How would you describe your research and/or work to a non-academic audience?
I am currently working on fantasies of resurrection and reanimation in Renaissance literature. With a nod to the origins of the term in West African and then Haitian folklore, I sometimes say that I am working on Renaissance zombies.
Tell us what inspired your research and/or work.
My dissertation director in graduate school, the late great Janet Adelman, was a Shakespeare scholar who worked in the psychoanalytic tradition. Psychoanalysis offers us a vocabulary to talk about trauma and loss as central to the experience of individuation, and about the psychic fantasies we use to try to repair that loss. Resurrection is one such fantasy.

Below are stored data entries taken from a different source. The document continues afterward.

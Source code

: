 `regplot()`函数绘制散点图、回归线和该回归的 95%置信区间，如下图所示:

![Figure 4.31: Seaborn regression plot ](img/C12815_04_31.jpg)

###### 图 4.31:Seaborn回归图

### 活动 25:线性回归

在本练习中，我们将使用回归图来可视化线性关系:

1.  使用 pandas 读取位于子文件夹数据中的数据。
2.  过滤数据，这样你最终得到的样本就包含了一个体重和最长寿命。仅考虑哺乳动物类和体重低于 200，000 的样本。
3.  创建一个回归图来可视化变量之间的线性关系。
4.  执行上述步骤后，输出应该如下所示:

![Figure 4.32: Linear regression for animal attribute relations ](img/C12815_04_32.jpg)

The notion of resurrection might have had a special allure for the Christians of the Protestant Reformation, whose new faith denied the notion of Purgatorial suffering that could be shortened by prayer or indulgence. Reformed Anglicans thus had to seek other avenues, including literary narratives, to help sustain their sense of connection to the dead.
What books have been especially important to you?
The work that made me want to be a professor was Dante's Alighieri's Commedia, which I studied in an undergraduate course that was affectionately referred to as "the orgo of the humanities" (I say this with great humility and deference to actual organic chemists). Other works that have been important to me include Shakespeare's tragedies, everything ever written by Toni Morrison, and every book that leaves me feeling mournful at the end that there isn't another chapter to go.
What inspires you?
I am continually inspired and humbled by the brilliance, generosity, curiosity, and compassion of my students, colleagues, and friends in the Department of English. 2020 is not an easy time to be a person, but I am confident that I could not be in better company.
What do you like to do for fun?
Cook, run, hike, read, and laugh at the chaos of family life with my partner and our two small humans.